6 thoughts on “Rights and Responsibilities at the End of Life”
I am an administrator for a 3000 member Facebook group called “Stomach Cancer Warriors and Caregiver Family.” I didn’t name the group, but I have gradually come to like the name. Given the protracted nature of cancer therapy and the short and long term damage that it inflicts on us as patients, the warrior metaphor is hard to avoid.
When I was first diagnosed with metastatic disease, I kept going through all those Kubler-Ross stages of denial, anger, bargaining, depression, and acceptance. One of the times that I was going through “bargaining,” I made a deal with God, or somebody, that if I was not a hospice patient in a year, I would be a hospice doctor. In fact, I did, fortunately, end up being a hospice doctor for a year, and I continue to be a hospice consulting physician.
So, I am a member of both the “survivor culture” and the “hospice culture,” which are sometimes at odds. When the time comes, I plan to end my days in hospice. A point that I frequently make in the stomach cancer group is that going into hospice is not surrendering. It is a different place to be a warrior, albeit a different kind of warrior. It is not a place to give up hope, but a place for a different kind of hope.
Here is a link to a post on my ASCO ( American Society of Clinical Oncology) blog, which I wrote after the MSU vs. U of M game last year:
Thank you so much for your reply! Your story is poignant because you have literally lived on both sides of the debate. I really enjoyed reading your post! I would love to stay in contact. My email is firstname.lastname@example.org.
Many thanks for your insightful and informative commentary.I agree with you 100%.Many of your views support the comments made by Dr. Atul Gawande in the New York Times best seller,”Being Mortal”. which was published in 2014. i was deeply influenced by his work. On Tuesday,June 2, FRONTLINE focused on “Being Mortal”.
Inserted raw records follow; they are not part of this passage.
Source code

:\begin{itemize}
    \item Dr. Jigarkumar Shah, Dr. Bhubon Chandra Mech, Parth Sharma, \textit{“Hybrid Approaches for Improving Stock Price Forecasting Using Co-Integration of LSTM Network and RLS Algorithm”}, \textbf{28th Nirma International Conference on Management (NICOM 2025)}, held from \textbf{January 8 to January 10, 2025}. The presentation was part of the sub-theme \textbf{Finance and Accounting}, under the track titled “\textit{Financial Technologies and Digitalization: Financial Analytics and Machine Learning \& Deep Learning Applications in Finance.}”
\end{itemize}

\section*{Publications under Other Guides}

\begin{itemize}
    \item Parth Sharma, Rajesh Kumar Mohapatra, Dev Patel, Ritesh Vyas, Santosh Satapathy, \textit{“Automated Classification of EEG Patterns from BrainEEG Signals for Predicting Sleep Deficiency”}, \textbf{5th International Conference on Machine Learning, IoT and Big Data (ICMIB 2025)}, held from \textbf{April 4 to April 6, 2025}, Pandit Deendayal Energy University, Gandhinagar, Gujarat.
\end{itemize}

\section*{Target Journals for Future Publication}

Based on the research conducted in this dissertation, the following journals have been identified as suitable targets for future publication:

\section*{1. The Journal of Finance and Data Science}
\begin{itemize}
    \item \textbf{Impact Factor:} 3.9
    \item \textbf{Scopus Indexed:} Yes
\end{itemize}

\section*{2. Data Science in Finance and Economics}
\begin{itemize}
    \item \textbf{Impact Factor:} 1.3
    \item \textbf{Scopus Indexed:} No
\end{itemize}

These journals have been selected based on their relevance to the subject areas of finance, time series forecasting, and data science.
I was wondering if you would be interested in giving a presentation in July to our Okemos -Haslett-Rotary group which meets every Tuesday. You would be our luncheon speaker.Another speaking engagement would be in the Fall before the Faculty Emeriti group.
I would be honored to speak. My schedule is a bit difficult due to being on clinical rotations, but I am sure we can work something out. Feel free to contact me at email@example.com and we can work something out.
Very informative, well written and insightful post. I agree with most of the things you write in here, although I am not a specialist.
Thank you so much for reading!!!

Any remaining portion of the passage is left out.